Therefore, we will start with a basic usage example of which no variant is listed there and extend this example.
We are going to list the code to fetch the content of the “Web
service” page and render it as html. Note that to get a specific page,
you need to know its title.
If the page does not exist, a result with one empty page will be returned.
For ambiguous titles, the disambiguation page will be given too, so even
if you get a non-empty result, you still need to check it thoroughly.
String[] listOfTitleStrings = { "Web service" }; User user = new User("", "", "http://en.wikipedia.org/w/api.php"); user.login(); List<Page> listOfPages = user.queryContent(listOfTitleStrings); for (Page page : listOfPages) { WikiModel wikiModel = new WikiModel("${image}", "${title}"); String html = wikiModel.render(page.toString()); System.out.println(html); }
We are instantiating a user on the English wikipedia endpoint. Since we are only going to read, we can login anonymously.
We query the english Wikipedia for the specified titles and get one page as result in the listOfPages variable.
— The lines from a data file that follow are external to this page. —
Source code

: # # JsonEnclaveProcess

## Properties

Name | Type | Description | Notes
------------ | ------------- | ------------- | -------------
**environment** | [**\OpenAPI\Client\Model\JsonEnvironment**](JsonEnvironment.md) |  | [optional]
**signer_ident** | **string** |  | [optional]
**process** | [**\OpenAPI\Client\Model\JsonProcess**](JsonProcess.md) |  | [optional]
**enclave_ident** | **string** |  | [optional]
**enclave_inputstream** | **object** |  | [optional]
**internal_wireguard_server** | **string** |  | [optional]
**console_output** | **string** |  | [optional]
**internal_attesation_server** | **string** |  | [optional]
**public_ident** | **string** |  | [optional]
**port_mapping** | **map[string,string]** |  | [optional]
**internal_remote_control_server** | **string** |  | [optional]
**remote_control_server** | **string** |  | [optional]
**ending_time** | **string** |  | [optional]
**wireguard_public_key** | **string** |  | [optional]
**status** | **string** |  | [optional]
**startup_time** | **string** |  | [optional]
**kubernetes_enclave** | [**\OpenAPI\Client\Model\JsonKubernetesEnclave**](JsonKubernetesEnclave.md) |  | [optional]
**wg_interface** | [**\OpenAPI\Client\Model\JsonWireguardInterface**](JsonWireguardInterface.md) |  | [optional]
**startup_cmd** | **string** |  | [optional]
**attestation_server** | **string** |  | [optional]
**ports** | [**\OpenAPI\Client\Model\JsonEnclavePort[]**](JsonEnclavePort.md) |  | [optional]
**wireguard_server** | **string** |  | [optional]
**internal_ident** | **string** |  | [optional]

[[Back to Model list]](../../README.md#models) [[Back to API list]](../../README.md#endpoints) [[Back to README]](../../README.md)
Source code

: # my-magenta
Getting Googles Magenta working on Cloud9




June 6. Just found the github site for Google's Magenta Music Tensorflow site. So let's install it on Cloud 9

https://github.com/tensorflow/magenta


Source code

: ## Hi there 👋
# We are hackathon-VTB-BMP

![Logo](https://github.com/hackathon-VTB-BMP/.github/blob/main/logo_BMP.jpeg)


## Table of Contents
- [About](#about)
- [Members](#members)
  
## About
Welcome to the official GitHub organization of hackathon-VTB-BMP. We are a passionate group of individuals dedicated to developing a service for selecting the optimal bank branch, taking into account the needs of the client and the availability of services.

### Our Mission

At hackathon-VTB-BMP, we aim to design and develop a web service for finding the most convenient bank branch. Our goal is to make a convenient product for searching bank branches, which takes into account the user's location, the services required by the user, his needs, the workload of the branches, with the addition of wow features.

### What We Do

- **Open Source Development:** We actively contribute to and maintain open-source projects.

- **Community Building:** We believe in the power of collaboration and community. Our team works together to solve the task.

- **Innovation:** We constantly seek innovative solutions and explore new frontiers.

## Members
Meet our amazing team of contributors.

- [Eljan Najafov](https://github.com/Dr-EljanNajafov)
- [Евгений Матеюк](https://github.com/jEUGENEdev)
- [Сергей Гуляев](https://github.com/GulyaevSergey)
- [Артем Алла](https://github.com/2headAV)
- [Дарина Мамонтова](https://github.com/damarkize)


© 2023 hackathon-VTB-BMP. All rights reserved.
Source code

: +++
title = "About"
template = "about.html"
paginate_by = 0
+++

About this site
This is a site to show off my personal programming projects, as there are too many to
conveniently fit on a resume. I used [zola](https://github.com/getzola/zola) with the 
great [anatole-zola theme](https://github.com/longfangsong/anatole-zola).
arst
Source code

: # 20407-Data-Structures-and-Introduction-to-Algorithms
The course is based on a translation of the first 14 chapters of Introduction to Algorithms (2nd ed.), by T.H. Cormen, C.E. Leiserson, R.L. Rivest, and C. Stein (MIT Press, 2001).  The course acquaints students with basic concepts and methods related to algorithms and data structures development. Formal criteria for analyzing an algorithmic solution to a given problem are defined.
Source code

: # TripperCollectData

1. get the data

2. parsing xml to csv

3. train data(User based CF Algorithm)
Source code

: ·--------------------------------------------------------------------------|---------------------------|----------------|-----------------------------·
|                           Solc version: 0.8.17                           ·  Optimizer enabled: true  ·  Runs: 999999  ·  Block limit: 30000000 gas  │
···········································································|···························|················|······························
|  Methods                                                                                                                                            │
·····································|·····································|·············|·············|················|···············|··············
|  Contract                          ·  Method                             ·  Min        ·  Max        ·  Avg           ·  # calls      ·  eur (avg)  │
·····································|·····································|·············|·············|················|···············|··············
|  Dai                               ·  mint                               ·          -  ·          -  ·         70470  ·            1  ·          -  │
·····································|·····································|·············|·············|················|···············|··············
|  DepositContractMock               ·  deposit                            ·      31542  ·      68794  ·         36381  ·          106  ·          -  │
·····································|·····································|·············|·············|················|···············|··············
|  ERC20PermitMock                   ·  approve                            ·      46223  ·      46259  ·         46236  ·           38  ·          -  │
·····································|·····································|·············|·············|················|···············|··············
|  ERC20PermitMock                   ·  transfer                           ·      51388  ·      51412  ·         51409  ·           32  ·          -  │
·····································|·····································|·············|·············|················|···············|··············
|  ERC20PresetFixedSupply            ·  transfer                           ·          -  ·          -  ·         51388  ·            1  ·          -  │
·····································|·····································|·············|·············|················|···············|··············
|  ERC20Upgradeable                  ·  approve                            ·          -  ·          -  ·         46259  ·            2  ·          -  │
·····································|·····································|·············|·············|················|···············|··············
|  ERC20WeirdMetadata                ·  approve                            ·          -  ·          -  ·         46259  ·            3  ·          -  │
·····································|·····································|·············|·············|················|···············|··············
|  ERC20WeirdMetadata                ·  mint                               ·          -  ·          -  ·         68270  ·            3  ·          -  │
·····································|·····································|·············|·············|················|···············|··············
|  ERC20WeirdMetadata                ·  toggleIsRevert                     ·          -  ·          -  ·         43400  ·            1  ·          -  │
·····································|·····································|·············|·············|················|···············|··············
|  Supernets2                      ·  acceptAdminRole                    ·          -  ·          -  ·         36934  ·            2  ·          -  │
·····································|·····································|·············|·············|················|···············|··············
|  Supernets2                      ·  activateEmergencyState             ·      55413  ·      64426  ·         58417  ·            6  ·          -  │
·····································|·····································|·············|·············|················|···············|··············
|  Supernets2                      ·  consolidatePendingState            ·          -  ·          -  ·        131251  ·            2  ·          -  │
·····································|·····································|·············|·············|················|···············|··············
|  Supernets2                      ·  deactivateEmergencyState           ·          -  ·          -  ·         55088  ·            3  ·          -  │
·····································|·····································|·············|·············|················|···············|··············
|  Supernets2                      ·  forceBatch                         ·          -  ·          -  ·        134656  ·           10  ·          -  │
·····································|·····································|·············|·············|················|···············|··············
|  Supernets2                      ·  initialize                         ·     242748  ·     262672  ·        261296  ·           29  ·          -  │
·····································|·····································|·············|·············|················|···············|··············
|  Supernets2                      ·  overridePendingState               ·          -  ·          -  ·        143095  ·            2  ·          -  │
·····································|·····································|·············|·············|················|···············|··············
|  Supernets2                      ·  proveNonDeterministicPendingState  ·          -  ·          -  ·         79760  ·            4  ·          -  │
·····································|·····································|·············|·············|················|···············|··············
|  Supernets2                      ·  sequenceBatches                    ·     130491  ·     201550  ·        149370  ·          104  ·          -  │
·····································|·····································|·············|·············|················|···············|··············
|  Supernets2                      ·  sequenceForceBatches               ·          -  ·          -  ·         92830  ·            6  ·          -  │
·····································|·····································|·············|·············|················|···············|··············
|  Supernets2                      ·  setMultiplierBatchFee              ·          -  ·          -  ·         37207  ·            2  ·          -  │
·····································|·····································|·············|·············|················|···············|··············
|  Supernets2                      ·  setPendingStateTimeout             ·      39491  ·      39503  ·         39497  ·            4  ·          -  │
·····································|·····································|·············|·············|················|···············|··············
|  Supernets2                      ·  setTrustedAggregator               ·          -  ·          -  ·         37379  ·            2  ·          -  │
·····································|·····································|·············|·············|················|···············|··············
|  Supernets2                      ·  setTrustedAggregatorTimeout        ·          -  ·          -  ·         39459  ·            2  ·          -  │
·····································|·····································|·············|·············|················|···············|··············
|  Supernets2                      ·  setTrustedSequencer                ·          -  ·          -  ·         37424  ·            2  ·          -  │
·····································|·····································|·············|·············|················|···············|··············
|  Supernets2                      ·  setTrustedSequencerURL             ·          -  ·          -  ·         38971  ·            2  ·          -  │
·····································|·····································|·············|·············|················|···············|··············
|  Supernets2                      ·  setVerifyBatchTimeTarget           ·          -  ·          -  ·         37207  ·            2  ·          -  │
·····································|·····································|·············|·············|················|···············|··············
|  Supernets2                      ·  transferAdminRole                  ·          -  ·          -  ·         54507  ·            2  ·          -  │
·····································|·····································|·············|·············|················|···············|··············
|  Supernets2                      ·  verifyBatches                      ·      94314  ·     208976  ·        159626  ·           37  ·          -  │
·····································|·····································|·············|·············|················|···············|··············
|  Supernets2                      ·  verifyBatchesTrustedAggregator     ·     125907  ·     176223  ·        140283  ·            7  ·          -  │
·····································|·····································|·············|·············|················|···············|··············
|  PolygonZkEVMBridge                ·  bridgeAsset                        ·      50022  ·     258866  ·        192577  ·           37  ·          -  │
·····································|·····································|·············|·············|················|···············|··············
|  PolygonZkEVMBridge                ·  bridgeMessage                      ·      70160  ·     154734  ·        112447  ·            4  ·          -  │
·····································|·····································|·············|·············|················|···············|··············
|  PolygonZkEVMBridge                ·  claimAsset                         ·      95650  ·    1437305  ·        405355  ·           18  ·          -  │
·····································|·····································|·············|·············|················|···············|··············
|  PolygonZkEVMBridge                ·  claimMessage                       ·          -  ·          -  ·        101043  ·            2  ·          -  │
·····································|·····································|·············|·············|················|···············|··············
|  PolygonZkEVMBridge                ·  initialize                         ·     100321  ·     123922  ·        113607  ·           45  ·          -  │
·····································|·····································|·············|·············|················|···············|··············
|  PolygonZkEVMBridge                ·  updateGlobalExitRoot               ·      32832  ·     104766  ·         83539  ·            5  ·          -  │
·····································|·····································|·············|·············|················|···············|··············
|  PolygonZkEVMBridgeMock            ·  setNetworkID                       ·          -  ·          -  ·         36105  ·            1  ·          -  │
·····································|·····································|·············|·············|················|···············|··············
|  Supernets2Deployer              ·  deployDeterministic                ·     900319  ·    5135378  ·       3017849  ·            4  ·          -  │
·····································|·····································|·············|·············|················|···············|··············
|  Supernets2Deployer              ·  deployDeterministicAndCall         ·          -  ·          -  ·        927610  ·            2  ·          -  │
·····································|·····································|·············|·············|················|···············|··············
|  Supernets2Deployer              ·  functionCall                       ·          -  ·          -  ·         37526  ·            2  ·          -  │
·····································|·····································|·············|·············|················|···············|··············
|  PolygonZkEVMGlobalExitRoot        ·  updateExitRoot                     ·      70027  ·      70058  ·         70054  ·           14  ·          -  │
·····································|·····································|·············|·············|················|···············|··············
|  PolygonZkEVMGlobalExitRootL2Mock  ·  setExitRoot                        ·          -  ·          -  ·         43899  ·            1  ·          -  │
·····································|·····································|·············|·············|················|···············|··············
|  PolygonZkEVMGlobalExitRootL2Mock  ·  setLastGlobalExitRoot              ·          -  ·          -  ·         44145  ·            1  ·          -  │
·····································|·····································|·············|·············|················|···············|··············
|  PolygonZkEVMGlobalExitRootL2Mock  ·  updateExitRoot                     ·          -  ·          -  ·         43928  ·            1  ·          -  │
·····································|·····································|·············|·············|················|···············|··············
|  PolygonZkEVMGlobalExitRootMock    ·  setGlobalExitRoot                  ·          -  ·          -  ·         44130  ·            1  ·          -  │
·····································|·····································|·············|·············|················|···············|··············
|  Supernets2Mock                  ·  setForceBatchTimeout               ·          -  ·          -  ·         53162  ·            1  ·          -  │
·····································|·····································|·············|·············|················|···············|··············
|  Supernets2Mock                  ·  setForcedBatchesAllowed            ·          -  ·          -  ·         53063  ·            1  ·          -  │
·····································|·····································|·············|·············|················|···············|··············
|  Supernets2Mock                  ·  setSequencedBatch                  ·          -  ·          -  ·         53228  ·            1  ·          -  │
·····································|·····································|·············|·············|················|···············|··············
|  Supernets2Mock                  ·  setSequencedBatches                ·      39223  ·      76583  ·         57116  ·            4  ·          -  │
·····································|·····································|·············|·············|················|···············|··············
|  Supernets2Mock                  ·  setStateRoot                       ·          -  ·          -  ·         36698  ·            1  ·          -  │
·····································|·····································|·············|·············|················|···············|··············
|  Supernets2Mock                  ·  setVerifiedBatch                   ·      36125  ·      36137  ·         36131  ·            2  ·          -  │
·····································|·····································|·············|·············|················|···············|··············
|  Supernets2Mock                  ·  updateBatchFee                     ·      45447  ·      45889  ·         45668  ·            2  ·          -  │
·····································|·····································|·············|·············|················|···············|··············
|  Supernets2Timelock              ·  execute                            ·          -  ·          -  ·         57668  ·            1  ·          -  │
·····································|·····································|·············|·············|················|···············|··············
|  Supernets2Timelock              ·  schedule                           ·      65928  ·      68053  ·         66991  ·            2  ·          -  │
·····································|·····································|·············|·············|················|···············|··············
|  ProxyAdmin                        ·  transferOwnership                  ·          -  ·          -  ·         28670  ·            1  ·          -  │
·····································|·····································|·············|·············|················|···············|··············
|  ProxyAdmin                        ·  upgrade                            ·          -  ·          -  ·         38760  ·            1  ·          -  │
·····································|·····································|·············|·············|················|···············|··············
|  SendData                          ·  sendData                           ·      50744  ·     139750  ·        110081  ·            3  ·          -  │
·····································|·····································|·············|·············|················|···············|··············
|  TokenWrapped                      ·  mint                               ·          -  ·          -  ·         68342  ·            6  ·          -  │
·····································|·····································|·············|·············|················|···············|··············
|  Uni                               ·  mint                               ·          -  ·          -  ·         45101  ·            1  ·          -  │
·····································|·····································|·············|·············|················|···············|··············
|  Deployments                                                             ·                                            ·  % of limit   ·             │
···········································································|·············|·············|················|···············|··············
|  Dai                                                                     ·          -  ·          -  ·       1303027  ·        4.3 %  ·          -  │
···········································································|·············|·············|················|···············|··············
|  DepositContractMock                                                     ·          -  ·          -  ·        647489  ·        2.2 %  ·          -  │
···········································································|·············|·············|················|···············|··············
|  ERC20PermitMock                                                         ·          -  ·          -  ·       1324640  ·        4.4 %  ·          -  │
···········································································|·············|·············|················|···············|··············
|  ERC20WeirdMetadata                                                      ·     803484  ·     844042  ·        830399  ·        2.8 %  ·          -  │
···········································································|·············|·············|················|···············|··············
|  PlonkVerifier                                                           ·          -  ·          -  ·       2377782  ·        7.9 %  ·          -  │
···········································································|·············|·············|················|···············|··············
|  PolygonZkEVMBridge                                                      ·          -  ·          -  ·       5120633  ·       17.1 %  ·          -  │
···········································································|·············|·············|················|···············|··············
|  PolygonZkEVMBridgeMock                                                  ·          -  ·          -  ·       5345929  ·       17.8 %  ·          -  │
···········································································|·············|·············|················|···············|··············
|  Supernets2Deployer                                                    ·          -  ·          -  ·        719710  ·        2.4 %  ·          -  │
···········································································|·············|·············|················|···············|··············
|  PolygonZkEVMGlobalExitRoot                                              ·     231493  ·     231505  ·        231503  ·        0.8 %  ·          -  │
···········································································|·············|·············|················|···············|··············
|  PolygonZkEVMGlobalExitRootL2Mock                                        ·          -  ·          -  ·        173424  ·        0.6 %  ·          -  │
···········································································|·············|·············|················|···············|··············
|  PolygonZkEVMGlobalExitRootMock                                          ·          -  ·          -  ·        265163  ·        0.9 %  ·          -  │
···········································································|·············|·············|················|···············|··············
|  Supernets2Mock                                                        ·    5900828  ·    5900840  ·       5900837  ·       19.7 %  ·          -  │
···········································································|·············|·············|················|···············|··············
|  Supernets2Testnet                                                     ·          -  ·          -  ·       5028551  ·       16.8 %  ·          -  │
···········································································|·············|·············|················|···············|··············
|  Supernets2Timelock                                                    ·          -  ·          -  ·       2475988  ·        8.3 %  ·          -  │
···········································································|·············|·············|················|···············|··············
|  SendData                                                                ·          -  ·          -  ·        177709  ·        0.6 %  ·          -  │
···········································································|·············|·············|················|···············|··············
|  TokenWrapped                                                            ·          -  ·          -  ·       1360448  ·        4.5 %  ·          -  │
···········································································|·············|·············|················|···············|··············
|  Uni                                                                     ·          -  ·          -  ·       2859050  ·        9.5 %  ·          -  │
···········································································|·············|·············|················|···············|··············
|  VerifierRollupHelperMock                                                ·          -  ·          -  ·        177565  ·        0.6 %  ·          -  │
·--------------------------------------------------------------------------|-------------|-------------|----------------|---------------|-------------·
We then instantiate a WikiModel. This class will render the html and its
constructor parameters – imageBaseUrl and linkBaseUrl – determine where
the rendered images and links will point too. For example, if you want
these to point to local files, you would supply a local path. In the
example, I made it completely relative. In the official documentation,
these are “http://www.mywiki.com/wiki/${image}” and
“http://www.mywiki.com/wiki/${title}”, which you would use if you were
putting a Wikipedia copy at http://www.mywiki.com/wiki/.
We then render the page as html and print it out to the console.
The outputted rendering is very rudimentary and is far from complete though:
- Wikipedia magic variables, recognizable by their {{…}} markup, are not rendered. Instead, they are displayed literally.
- By default, all markup is rendered. However, you might need to leave certain parts out or modify the content a bit before it is displayed for your particular use case.
Handling magic variables
Most magic words are not supported by the Java Wikipedia API.
We need to implement their rendering ourselves.
If you want to do some advanced converting of the Wikipedia content,
such as handling these magic words, you need to extend the WikiModel
class. More info about this is at http://code.google.com/p/gwtwiki/wiki/Mediawiki2HTML.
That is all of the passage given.